The only grooming he had done was having his nails clipped and paws trimmed!  I love his smooth, straight fur - it makes it so easy on my part!



Katie and Paddy's Mum said:


> Wow, what gorgeous pictures of two beautiful animals !! I have to say they both are sooo photogenic.
> Molson looks fabulous. He has such a nice coat and great muscle definition.
> I too would've loved to see them play.
> 
> ...


Those police horses are just beautiful - and sooooo tall too! I remember seeing them a few months ago downtown TO and thought they were just beautiful. I bet Molson would do the same as Katie!



Goldilocks said:


> Those were awesome pics and it looked like everyone - four legged and two legged - had a great time.
> 
> Not to rain on the parade but please be careful with him around the horse. Our next door neighbour's brother's Golden died of internal injuries after being kicked by a horse.


Yikes. I'm sorry to hear about that . We had Molson on a leash for most of the time to teach him to stay beside or infront of Slide and after an hour or so we made sure that Slide was ok having Molson around before letting him off leash. When they got too 'crazy' (aka: when Molson got the zoomies!) we put them back on lead for a little break from each other.  



Sienna's Mom said:


> Gorgeous shots, how wonderful that they played so well together! I too would be afraid he would be kicked, but your shots are magical and captured some great moments :
> 
> Here, I did a quick retouch for you LOL, probably could do it better if you'd like, taking a little more time....

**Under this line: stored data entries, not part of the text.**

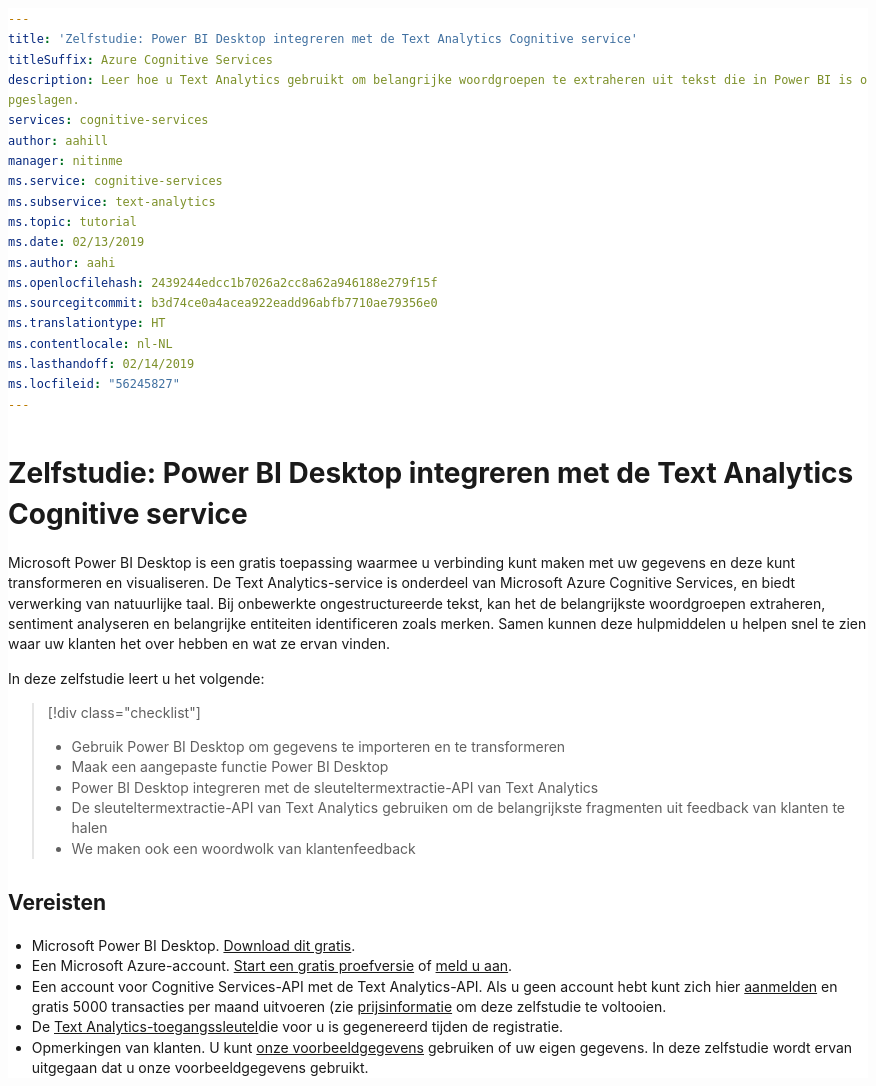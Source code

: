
 ```yaml
---
title: 'Zelfstudie: Power BI Desktop integreren met de Text Analytics Cognitive service'
titleSuffix: Azure Cognitive Services
description: Leer hoe u Text Analytics gebruikt om belangrijke woordgroepen te extraheren uit tekst die in Power BI is opgeslagen.
services: cognitive-services
author: aahill
manager: nitinme
ms.service: cognitive-services
ms.subservice: text-analytics
ms.topic: tutorial
ms.date: 02/13/2019
ms.author: aahi
ms.openlocfilehash: 2439244edcc1b7026a2cc8a62a946188e279f15f
ms.sourcegitcommit: b3d74ce0a4acea922eadd96abfb7710ae79356e0
ms.translationtype: HT
ms.contentlocale: nl-NL
ms.lasthandoff: 02/14/2019
ms.locfileid: "56245827"
---
```

# <a name="tutorial-integrate-power-bi-with-the-text-analytics-cognitive-service"></a>Zelfstudie: Power BI Desktop integreren met de Text Analytics Cognitive service

Microsoft Power BI Desktop is een gratis toepassing waarmee u verbinding kunt maken met uw gegevens en deze kunt transformeren en visualiseren. De Text Analytics-service is onderdeel van Microsoft Azure Cognitive Services, en biedt verwerking van natuurlijke taal. Bij onbewerkte ongestructureerde tekst, kan het de belangrijkste woordgroepen extraheren, sentiment analyseren en belangrijke entiteiten identificeren zoals merken. Samen kunnen deze hulpmiddelen u helpen snel te zien waar uw klanten het over hebben en wat ze ervan vinden.

In deze zelfstudie leert u het volgende:

> [!div class="checklist"]
> * Gebruik Power BI Desktop om gegevens te importeren en te transformeren
> * Maak een aangepaste functie Power BI Desktop
> * Power BI Desktop integreren met de sleuteltermextractie-API van Text Analytics
> * De sleuteltermextractie-API van Text Analytics gebruiken om de belangrijkste fragmenten uit feedback van klanten te halen
> * We maken ook een woordwolk van klantenfeedback

## <a name="prerequisites"></a>Vereisten
<a name="Prerequisites"></a>

- Microsoft Power BI Desktop. [Download dit gratis](https://powerbi.microsoft.com/get-started/).
- Een Microsoft Azure-account. [Start een gratis proefversie](https://azure.microsoft.com/free/) of [meld u aan](https://portal.azure.com/).
- Een account voor Cognitive Services-API met de Text Analytics-API. Als u geen account hebt kunt zich hier [aanmelden](../../cognitive-services-apis-create-account.md) en gratis 5000 transacties per maand uitvoeren (zie [prijsinformatie](https://azure.microsoft.com/pricing/details/cognitive-services/text-analytics/) om deze zelfstudie te voltooien.
- De [Text Analytics-toegangssleutel](../how-tos/text-analytics-how-to-access-key.md)die voor u is gegenereerd tijden de registratie.
- Opmerkingen van klanten. U kunt [onze voorbeeldgegevens](https://aka.ms/cogsvc/ta) gebruiken of uw eigen gegevens. In deze zelfstudie wordt ervan uitgegaan dat u onze voorbeeldgegevens gebruikt.
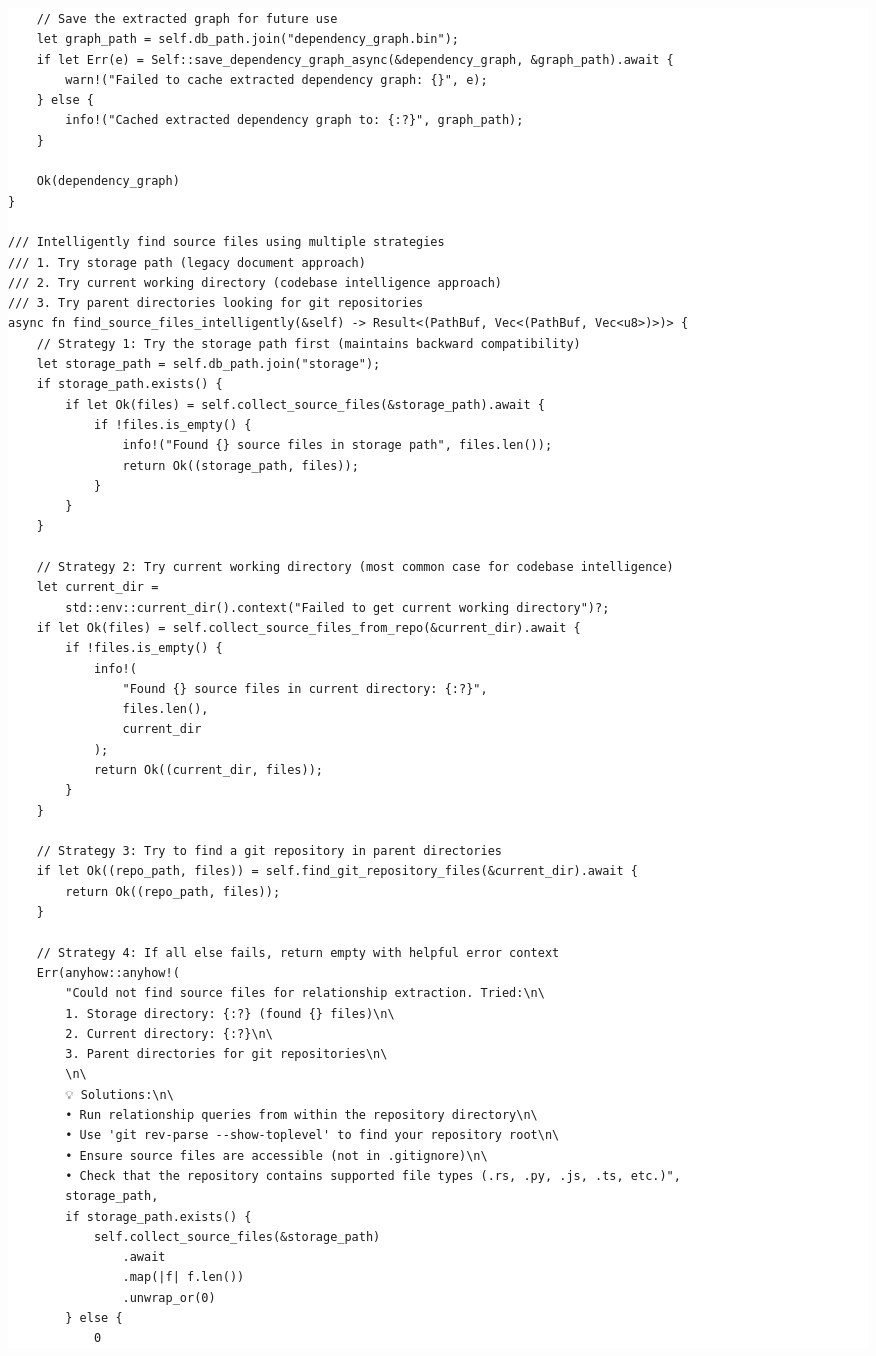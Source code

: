         // Save the extracted graph for future use
        let graph_path = self.db_path.join("dependency_graph.bin");
        if let Err(e) = Self::save_dependency_graph_async(&dependency_graph, &graph_path).await {
            warn!("Failed to cache extracted dependency graph: {}", e);
        } else {
            info!("Cached extracted dependency graph to: {:?}", graph_path);
        }

        Ok(dependency_graph)
    }

    /// Intelligently find source files using multiple strategies
    /// 1. Try storage path (legacy document approach)
    /// 2. Try current working directory (codebase intelligence approach)
    /// 3. Try parent directories looking for git repositories
    async fn find_source_files_intelligently(&self) -> Result<(PathBuf, Vec<(PathBuf, Vec<u8>)>)> {
        // Strategy 1: Try the storage path first (maintains backward compatibility)
        let storage_path = self.db_path.join("storage");
        if storage_path.exists() {
            if let Ok(files) = self.collect_source_files(&storage_path).await {
                if !files.is_empty() {
                    info!("Found {} source files in storage path", files.len());
                    return Ok((storage_path, files));
                }
            }
        }

        // Strategy 2: Try current working directory (most common case for codebase intelligence)
        let current_dir =
            std::env::current_dir().context("Failed to get current working directory")?;
        if let Ok(files) = self.collect_source_files_from_repo(&current_dir).await {
            if !files.is_empty() {
                info!(
                    "Found {} source files in current directory: {:?}",
                    files.len(),
                    current_dir
                );
                return Ok((current_dir, files));
            }
        }

        // Strategy 3: Try to find a git repository in parent directories
        if let Ok((repo_path, files)) = self.find_git_repository_files(&current_dir).await {
            return Ok((repo_path, files));
        }

        // Strategy 4: If all else fails, return empty with helpful error context
        Err(anyhow::anyhow!(
            "Could not find source files for relationship extraction. Tried:\n\
            1. Storage directory: {:?} (found {} files)\n\
            2. Current directory: {:?}\n\
            3. Parent directories for git repositories\n\
            \n\
            💡 Solutions:\n\
            • Run relationship queries from within the repository directory\n\
            • Use 'git rev-parse --show-toplevel' to find your repository root\n\
            • Ensure source files are accessible (not in .gitignore)\n\
            • Check that the repository contains supported file types (.rs, .py, .js, .ts, etc.)",
            storage_path,
            if storage_path.exists() {
                self.collect_source_files(&storage_path)
                    .await
                    .map(|f| f.len())
                    .unwrap_or(0)
            } else {
                0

Thanks so much!! This is great, I love his smile in this picture so much and was so bummed when I got home and saw that stupid flower! It's now my new desktop


----------



## FeatherRiverSam (Aug 7, 2009)

Sienna's Mom said:


> Gorgeous shots, how wonderful that they played so well together! I too would be afraid he would be kicked, but your shots are magical and captured some great moments :
> 
> Here, I did a quick retouch for you LOL, probably could do it better if you'd like, taking a little more time....




Gotta love photo shop...I was going to suggest it but you went above and beyond and actually did it. Nice work!

Great shots Steph but I'd be careful too...having owned a couple of horses in my younger years I'd keep a very close eye on them. All it takes is that one kick...

What a beautiful setting and a beautiful horse and of course Molson just being Molson makes it all work.

Pete


----------



## sameli102 (Aug 23, 2009)

Beautiful pictures!


----------



## rik6230 (Jan 8, 2008)

Beautiful pictures. Molson is such a handsome guy.



Sienna's Mom said:


> Here, I did a quick retouch for you LOL, probably could do it better if you'd like, taking a little more time....


woww... :appl:


----------



## Ranger (Nov 11, 2009)

Great pics and what a gorgeous horse! Almost as gorgeous as Molson...

Ranger's a big chicken when it comes to horses. He's met Virgil (pictured below) a few times and is pretty good, but he gets very excited when horses are trotting or cantering. Virgil liked to play with dogs when he was younger and do the same thing - chase the dog, then turn around and let the dog chase him!


----------



## MittaBear (Mar 9, 2010)

That is too funny. I wouldn't know what to expect having any of my dogs playing with a horse. But it sure looks like Molson had a good time with his new buddy.


----------



## HovawartMom (Aug 10, 2006)

Stunning horse and lovely golden!.Great pics!/They look great,together but always remember,that a horse can kick and really hurt a dog,without meaning to.


----------



## esSJay (Apr 13, 2009)

Bogey's Mom said:


> Molson is such a ridiculously good looking dog it makes me sick!


LOL! That's surprising when you've got a couple of uber-handsome boys yourself - I would have thought you'd be used to seeing good looking dogs by now! 



Ranger said:


> Great pics and what a gorgeous horse! Almost as gorgeous as Molson...
> 
> Ranger's a big chicken when it comes to horses. He's met Virgil (pictured below) a few times and is pretty good, but he gets very excited when horses are trotting or cantering. Virgil liked to play with dogs when he was younger and do the same thing - chase the dog, then turn around and let the dog chase him!


I kept thinking of you and Ranger while we were at the farm, wondering if Ranger got to go with you very often to play with Virgil! Virgil is a beautiful horse and I have to say that I love your siggy pics with him in it.


----------